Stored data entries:

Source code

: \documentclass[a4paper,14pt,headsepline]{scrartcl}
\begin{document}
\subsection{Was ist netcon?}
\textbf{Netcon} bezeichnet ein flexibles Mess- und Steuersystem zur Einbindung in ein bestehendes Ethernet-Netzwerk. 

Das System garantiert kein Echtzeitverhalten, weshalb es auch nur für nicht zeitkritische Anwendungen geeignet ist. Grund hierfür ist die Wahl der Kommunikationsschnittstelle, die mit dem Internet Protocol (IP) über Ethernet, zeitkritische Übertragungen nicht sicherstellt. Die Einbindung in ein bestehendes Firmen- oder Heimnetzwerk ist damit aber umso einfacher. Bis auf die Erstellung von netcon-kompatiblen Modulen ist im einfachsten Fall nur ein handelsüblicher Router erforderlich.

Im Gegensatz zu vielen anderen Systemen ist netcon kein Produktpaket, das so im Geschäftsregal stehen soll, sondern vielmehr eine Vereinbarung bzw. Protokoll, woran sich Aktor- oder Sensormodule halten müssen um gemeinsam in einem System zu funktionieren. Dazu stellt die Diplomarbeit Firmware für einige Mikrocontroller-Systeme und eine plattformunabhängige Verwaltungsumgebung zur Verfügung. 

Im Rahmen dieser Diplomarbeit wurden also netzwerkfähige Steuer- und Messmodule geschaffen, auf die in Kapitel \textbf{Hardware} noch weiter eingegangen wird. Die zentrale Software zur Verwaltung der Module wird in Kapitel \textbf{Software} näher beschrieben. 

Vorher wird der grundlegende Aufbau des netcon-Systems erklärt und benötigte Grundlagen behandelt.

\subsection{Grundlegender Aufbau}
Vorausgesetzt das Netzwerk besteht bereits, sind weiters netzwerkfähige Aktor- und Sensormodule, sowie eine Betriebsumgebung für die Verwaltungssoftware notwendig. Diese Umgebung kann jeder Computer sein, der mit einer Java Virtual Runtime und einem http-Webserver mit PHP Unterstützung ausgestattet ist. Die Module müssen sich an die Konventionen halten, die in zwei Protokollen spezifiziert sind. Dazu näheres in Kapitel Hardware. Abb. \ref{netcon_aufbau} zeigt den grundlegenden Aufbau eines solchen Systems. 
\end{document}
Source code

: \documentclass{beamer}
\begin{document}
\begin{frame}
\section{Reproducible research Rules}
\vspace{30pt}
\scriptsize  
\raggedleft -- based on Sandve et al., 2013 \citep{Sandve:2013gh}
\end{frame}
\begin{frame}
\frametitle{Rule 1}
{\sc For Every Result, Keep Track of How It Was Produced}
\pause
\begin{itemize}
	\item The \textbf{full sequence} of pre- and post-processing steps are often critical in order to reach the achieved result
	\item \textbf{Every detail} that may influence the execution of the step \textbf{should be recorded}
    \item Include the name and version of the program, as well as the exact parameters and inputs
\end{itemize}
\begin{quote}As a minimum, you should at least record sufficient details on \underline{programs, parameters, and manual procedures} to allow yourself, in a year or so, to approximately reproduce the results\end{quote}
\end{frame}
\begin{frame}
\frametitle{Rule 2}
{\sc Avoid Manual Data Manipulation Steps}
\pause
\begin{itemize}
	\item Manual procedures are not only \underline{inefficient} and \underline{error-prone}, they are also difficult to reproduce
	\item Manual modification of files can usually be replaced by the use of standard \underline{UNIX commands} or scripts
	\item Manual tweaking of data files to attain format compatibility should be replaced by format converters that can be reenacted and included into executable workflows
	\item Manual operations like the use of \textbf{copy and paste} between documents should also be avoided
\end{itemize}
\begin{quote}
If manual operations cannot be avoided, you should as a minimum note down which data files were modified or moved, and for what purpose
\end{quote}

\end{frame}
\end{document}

WHAT TO WORK ON :: Lines containing the word "Sensormodule" are to be tallied across the entries above; give only the resulting count.

TASK ANSWER :: 2